══ Source data
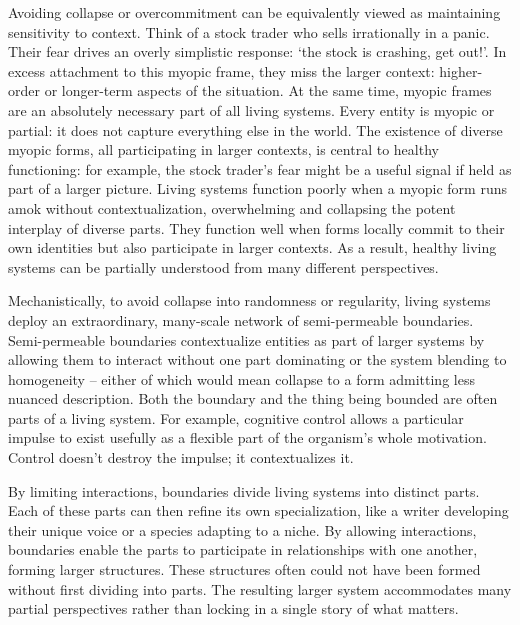 \documentclass[12pt]{article}
\begin{document}

Avoiding collapse or overcommitment can be equivalently viewed as maintaining sensitivity to context. Think of a stock trader who sells irrationally in a panic. Their fear drives an overly simplistic response: `the stock is crashing, get out!'. In excess attachment to this myopic frame, they miss the larger context: higher-order or longer-term aspects of the situation. At the same time, myopic frames are an absolutely necessary part of all living systems. Every entity is myopic or partial: it does not capture everything else in the world. The existence of diverse myopic forms, all participating in larger contexts, is central to healthy functioning: for example, the stock trader's fear might be a useful signal if held as part of a larger picture. Living systems function poorly when a myopic form runs amok without contextualization, overwhelming and collapsing the potent interplay of diverse parts. They function well when forms locally commit to their own identities but also participate in larger contexts. As a result, healthy living systems can be partially understood from many different perspectives.

Mechanistically, to avoid collapse into randomness or regularity, living systems deploy an extraordinary, many-scale network of semi-permeable boundaries. Semi-permeable boundaries contextualize entities as part of larger systems by allowing them to interact without one part dominating or the system blending to homogeneity -- either of which would mean collapse to a form admitting less nuanced description. Both the boundary and the thing being bounded are often parts of a living system. For example, cognitive control allows a particular impulse to exist usefully as a flexible part of the organism's whole motivation. Control doesn't destroy the impulse; it contextualizes it. 

By limiting interactions, boundaries divide living systems into distinct parts. Each of these parts can then refine its own specialization, like a writer developing their unique voice or a species adapting to a niche. By allowing interactions, boundaries enable the parts to participate in relationships with one another, forming larger structures. These structures often could not have been formed without first dividing into parts. The resulting larger system accommodates many partial perspectives rather than locking in a single story of what matters. 

\end{document}
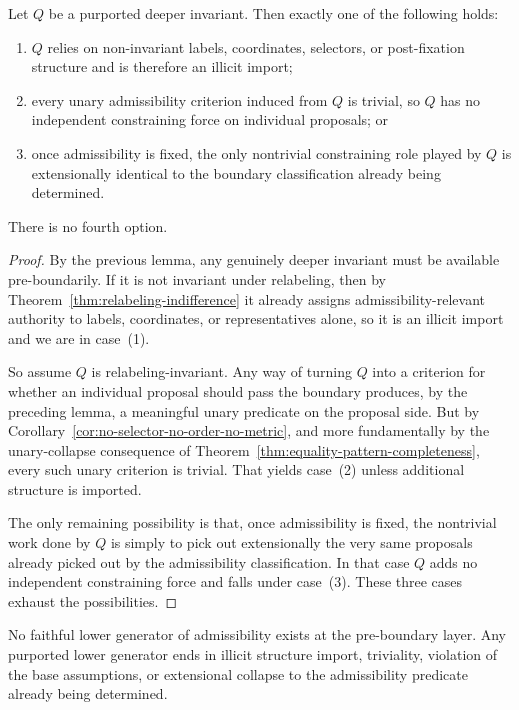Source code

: \begin{theorem}
\label{thm:no-deeper-invariant}
Let $Q$ be a purported deeper invariant. Then exactly one of the following holds:
\begin{enumerate}
  \item $Q$ relies on non-invariant labels, coordinates, selectors, or post-fixation structure and is therefore an illicit import;
  \item every unary admissibility criterion induced from $Q$ is trivial, so $Q$ has no independent constraining force on individual proposals; or
  \item once admissibility is fixed, the only nontrivial constraining role played by $Q$ is extensionally identical to the boundary classification already being determined.
\end{enumerate}
There is no fourth option.
\end{theorem}

\begin{proof}
By the previous lemma, any genuinely deeper invariant must be available pre-boundarily. If it is not invariant under relabeling, then by Theorem~\ref{thm:relabeling-indifference} it already assigns admissibility-relevant authority to labels, coordinates, or representatives alone, so it is an illicit import and we are in case~(1).

So assume $Q$ is relabeling-invariant. Any way of turning $Q$ into a criterion for whether an individual proposal should pass the boundary produces, by the preceding lemma, a meaningful unary predicate on the proposal side. But by Corollary~\ref{cor:no-selector-no-order-no-metric}, and more fundamentally by the unary-collapse consequence of Theorem~\ref{thm:equality-pattern-completeness}, every such unary criterion is trivial. That yields case~(2) unless additional structure is imported.

The only remaining possibility is that, once admissibility is fixed, the nontrivial work done by $Q$ is simply to pick out extensionally the very same proposals already picked out by the admissibility classification. In that case $Q$ adds no independent constraining force and falls under case~(3). These three cases exhaust the possibilities.\cite{MaleyAMetric,MaleyNecessity}
\end{proof}

\begin{theorem}
\label{thm:no-faithful-lower-generator-preboundary}
No faithful lower generator of admissibility exists at the pre-boundary layer. Any purported lower generator ends in illicit structure import, triviality, violation of the base assumptions, or extensional collapse to the admissibility predicate already being determined.
\end{theorem}

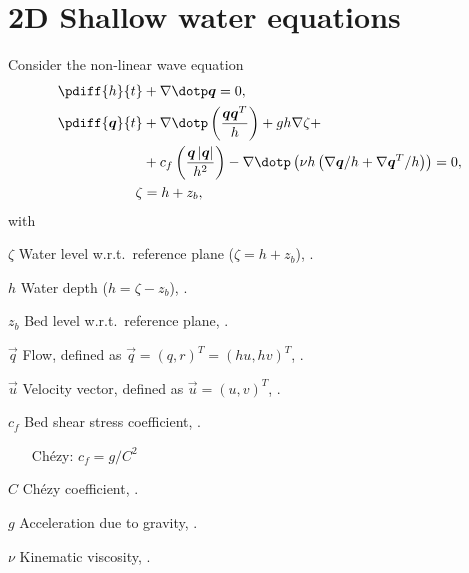 \chapter{2D Shallow water equations}
Consider the non-linear wave equation
\begin{subequations}
    \begin{align}
    \pdiff{h}{t} & + \nabla \dotp \vec{q}  = 0,
    \\
    \pdiff{\vec{q}}{t} & + \nabla \dotp \left( \frac{\vec{q}\vec{q}^T}{h} \right) + gh \nabla \zeta +
    \nonumber \\
    & + c_f \left( \frac{\vec{q}\abs{\vec{q}}}{h^2} \right)
    - \nabla \dotp \left( \nu h \left(  \nabla \vec{q}/h + \nabla \vec{q}^T/h \right) \right) = 0,
    \\
    \zeta & = h + z_b,
\end{align}
\end{subequations}
with
\begin{symbollist}
    \item[$\zeta$] Water level  w.r.t.\ reference plane ($\zeta = h + z_b$), \bunit{\metre}.
    \item[$h$] Water depth ($h = \zeta - z_b$), \bunit{\metre}.
    \item[$z_b$] Bed level  w.r.t.\ reference plane, \bunit{\metre}.
    \item[$\vec{q}$] Flow, defined as $\vec{q} = (q, r)^T = (hu, hv)^T$, \bunit{\square\metre\per\second}.
    \item[$\vec{u}$] Velocity vector, defined as $\vec{u} = (u, v)^T$, \bunit{\metre\per\second}.
    \item[$c_f$] Bed shear stress coefficient, \bunit{-}.
    \begin{itemize}
        \item[Ch\'ezy:] $c_f = g/C^2$
    \end{itemize}
    \item[$C$] Ch\'ezy coefficient, .

    \item[$g$] Acceleration due to gravity, \bunit{\metre\per\square\second}.
    \item[$\nu$] Kinematic viscosity, \bunit{\square\metre\per\second}.
\end{symbollist}
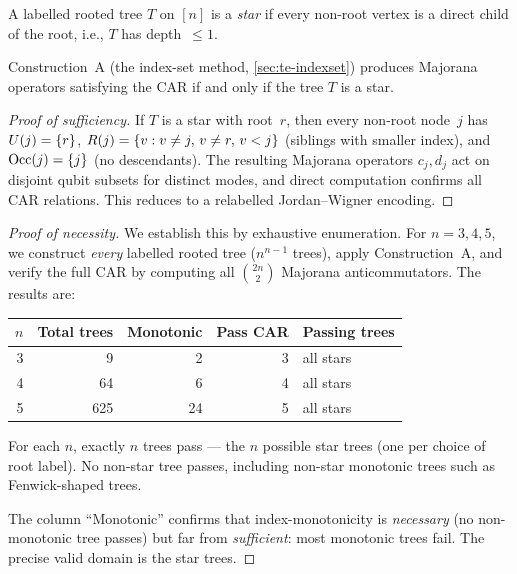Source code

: \begin{definition}
\label{def:star}
A labelled rooted tree $T$ on $[n]$ is a \emph{star} if every
non-root vertex is a direct child of the root, i.e., $T$ has
depth~$\le 1$.
\end{definition}

\begin{theorem}
\label{thm:monotonicity}
Construction~A (the index-set method, \cref{sec:te-indexset}) produces
Majorana operators satisfying the CAR if and only if the tree $T$ is a
star.
\end{theorem}

\begin{proof}[Proof of sufficiency]
If $T$ is a star with root~$r$, then every non-root node~$j$ has
$\Uset{j} = \{r\}$, $\Rset{j} = \{v : v \neq j,\, v \neq r,\, v < j\}$
(siblings with smaller index), and $\Occ{j} = \{j\}$ (no descendants).
The resulting Majorana operators $c_j, d_j$ act on disjoint qubit
subsets for distinct modes, and direct computation confirms all CAR
relations.  This reduces to a relabelled Jordan--Wigner encoding.
\end{proof}

\begin{proof}[Proof of necessity]
We establish this by exhaustive enumeration.  For $n = 3, 4, 5$, we
construct \emph{every} labelled rooted tree ($n^{n-1}$ trees), apply
Construction~A, and verify the full CAR by computing all
$\binom{2n}{2}$ Majorana anticommutators.  The results are:

\begin{center}
\begin{tabular}{@{}rrrrl@{}}
\toprule
$n$ & Total trees & Monotonic & Pass CAR & Passing trees \\
\midrule
3 &     9 &  2 & 3 & all stars \\
4 &    64 &  6 & 4 & all stars \\
5 &   625 & 24 & 5 & all stars \\
\bottomrule
\end{tabular}
\end{center}

For each $n$, exactly $n$ trees pass --- the $n$ possible star trees
(one per choice of root label).  No non-star tree passes, including
non-star monotonic trees such as Fenwick-shaped trees.

The column ``Monotonic'' confirms that index-monotonicity is
\emph{necessary} (no non-monotonic tree passes) but far from
\emph{sufficient}: most monotonic trees fail.  The precise valid
domain is the star trees.
\end{proof}

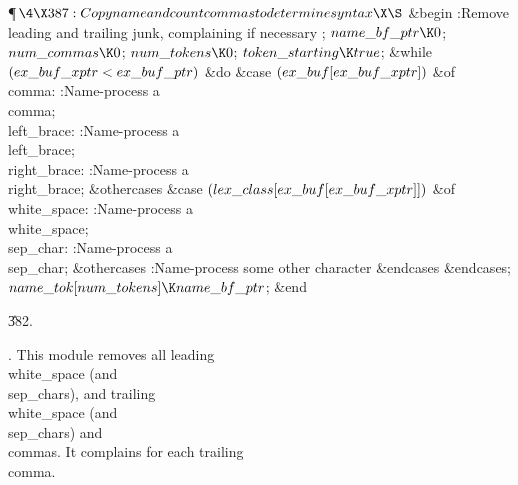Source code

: \Y\P$\4\X387:Copy name and count \\{comma}s to determine syntax\X\S$\6
\&{begin} :Remove leading and trailing junk, complaining if necessary%
\X;\6
$\\{name\_bf\_ptr}\K0$;\5
$\\{num\_commas}\K0$;\5
$\\{num\_tokens}\K0$;\6
$\\{token\_starting}\K\\{true}$;\6
\&{while} $(\\{ex\_buf\_xptr}<\\{ex\_buf\_ptr})$ \1\&{do}\6
\&{case} $(\\{ex\_buf}[\\{ex\_buf\_xptr}])$ \1\&{of}\6
\4\\{comma}: :Name-process a \\{comma}\X;\6
\4\\{left\_brace}: :Name-process a \\{left\_brace}\X;\6
\4\\{right\_brace}: :Name-process a \\{right\_brace}\X;\6
\4\&{othercases} \&{case} $(\\{lex\_class}[\\{ex\_buf}[\\{ex\_buf\_xptr}]])$
\1\&{of}\6
\4\\{white\_space}: :Name-process a \\{white\_space}\X;\6
\4\\{sep\_char}: :Name-process a \\{sep\_char}\X;\6
\4\&{othercases} :Name-process some other character\X\2\6
\&{endcases}\2\6
\&{endcases};\2\6
$\\{name\_tok}[\\{num\_tokens}]\K\\{name\_bf\_ptr}$;\6
\&{end}\par
\U382.\fi

.
This module removes all leading \\{white\_space} (and \\{sep\_char}s), and
trailing \\{white\_space} (and \\{sep\_char}s) and \\{comma}s.  It complains
for each trailing \\{comma}.

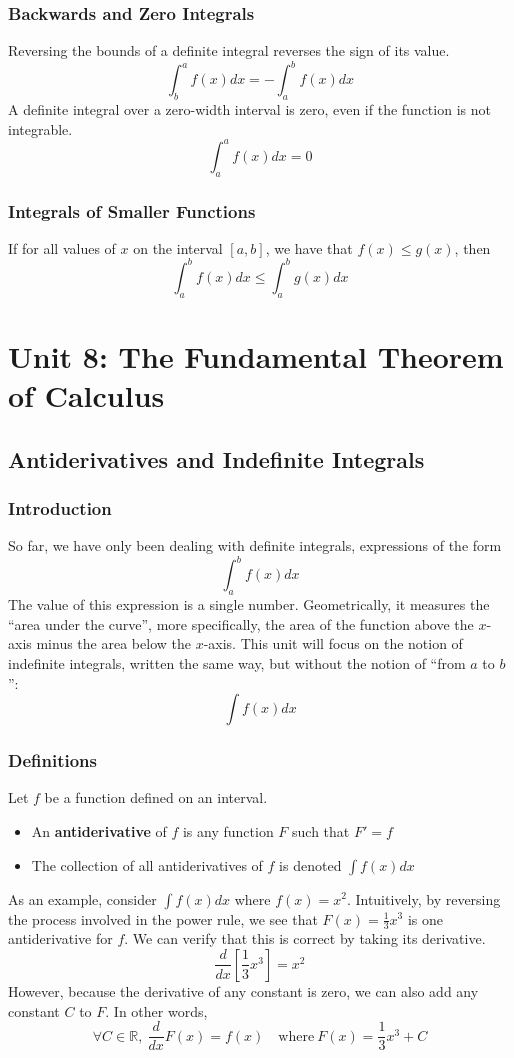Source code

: \documentclass[10pt]{article}
\def\R{{\mathbb R}}
\newenvironment{definition}[1][]{\begin{tcolorbox}[colframe=_orange,colback=_orange2,title=Definition. \ifthenelse{\isempty{#1}}{}{(#1)}
]}{\end{tcolorbox}}
\begin{document}
\subsubsection{Backwards and Zero Integrals}
Reversing the bounds of a definite integral reverses the sign of its value.
$$
    \int_b^a f(x)dx = -\int_a^b f(x)dx
$$
A definite integral over a zero-width interval is zero, even if the function is not integrable.
$$
    \int_a^a f(x)dx=0
$$
\subsubsection{Integrals of Smaller Functions}
If for all values of $x$ on the interval $[a,b]$, we have that $f(x)\leq g(x)$, then
$$
    \int_a^b f(x)dx \leq \int_a^b g(x)dx
$$
\section{Unit 8: The Fundamental Theorem of Calculus}
\subsection{Antiderivatives and Indefinite Integrals}
\subsubsection{Introduction}
So far, we have only been dealing with definite integrals, expressions of the form
$$
    \int_a^bf(x)dx
$$
The value of this expression is a single number. Geometrically, it measures the ``area under the curve'', more specifically, the area of the function above the $x$-axis minus the area below the $x$-axis. This unit will focus on the notion of indefinite integrals, written the same way, but without the notion of ``from $a$ to $b$'':
$$
    \int f(x)dx
$$
\subsubsection{Definitions}
\begin{definition}
    Let $f$ be a function defined on an interval.
    \begin{itemize}
        \item An \textbf{antiderivative} of $f$ is any function $F$ such that $F'=f$
        \item The collection of all antiderivatives of $f$ is denoted $\displaystyle\int f(x)dx$
    \end{itemize}
\end{definition}
As an example, consider $\displaystyle \int f(x)dx$ where $f(x)=x^2$. Intuitively, by reversing the process involved in the power rule, we see that $F(x)=\frac{1}{3}x^3$ is one antiderivative for $f$. We can verify that this is correct by taking its derivative.
$$
    \frac{d}{dx}\left[\frac{1}{3}x^3\right]=x^2
$$
However, because the derivative of any constant is zero, we can also add any constant $C$ to $F$. In other words,
$$
    \forall C\in\R,~\frac{d}{dx}F(x)=f(x)\quad\text{where}~F(x)=\frac{1}{3}x^3+C
$$
\end{document}
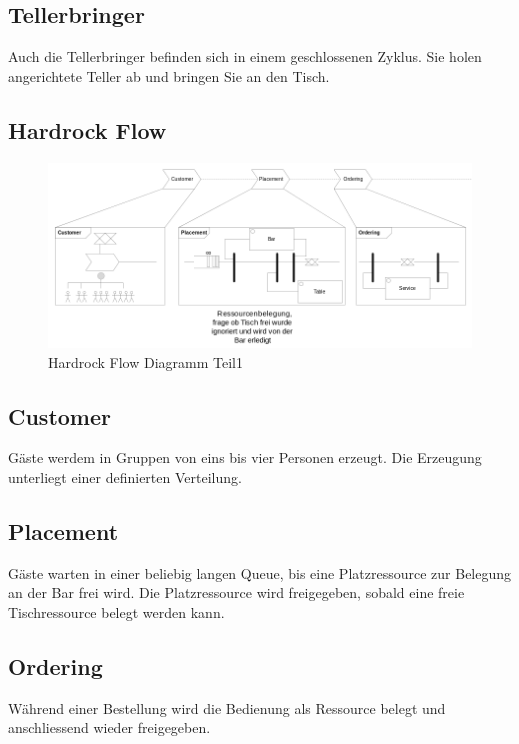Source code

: \documentclass[ngerman,a4paper,12pt]{scrreprt}
\begin{document}
		\subsection{Tellerbringer}
		Auch die Tellerbringer befinden sich in einem geschlossenen Zyklus. Sie holen angerichtete Teller ab und bringen Sie an den Tisch.
		

\begin{landscape}
	\section{Hardrock Flow}
		\begin{figure}[H]
			\centering
				\includegraphics[width=1.4\textwidth]{img/flowDiagramm1-v1.png}
				\caption[Hardrock Flow Diagramm Teil1]{Hardrock Flow Diagramm Teil1}
				\label{flowDiagramm1}
		\end{figure}
		
		\subsection{Customer}
		Gäste werdem in Gruppen von eins bis vier Personen erzeugt. Die Erzeugung unterliegt einer definierten Verteilung.
		
		\subsection{Placement}
		Gäste warten in einer beliebig langen Queue, bis eine Platzressource zur Belegung an der Bar frei wird. Die Platzressource wird freigegeben, sobald eine freie Tischressource belegt werden kann.
		
		\subsection{Ordering}
		Während einer Bestellung wird die Bedienung als Ressource belegt und anschliessend wieder freigegeben.
		

\end{landscape}
\end{document}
════
### What you need to do:
Only lines with the word "left" go in the answer. Take them all from the entries above.

### Result below:
    \pdiff{\vec{q}}{t} & + \nabla \dotp \left( \frac{\vec{q}\vec{q}^T}{h} \right) + gh \nabla \zeta +
    & + c_f \left( \frac{\vec{q}\abs{\vec{q}}}{h^2} \right)
    - \nabla \dotp \left( \nu h \left(  \nabla \vec{q}/h + \nabla \vec{q}^T/h \right) \right) = 0,
\4\\{left\_brace}: :Name-process a \\{left\_brace}\X;\6
    \frac{d}{dx}\left[\frac{1}{3}x^3\right]=x^2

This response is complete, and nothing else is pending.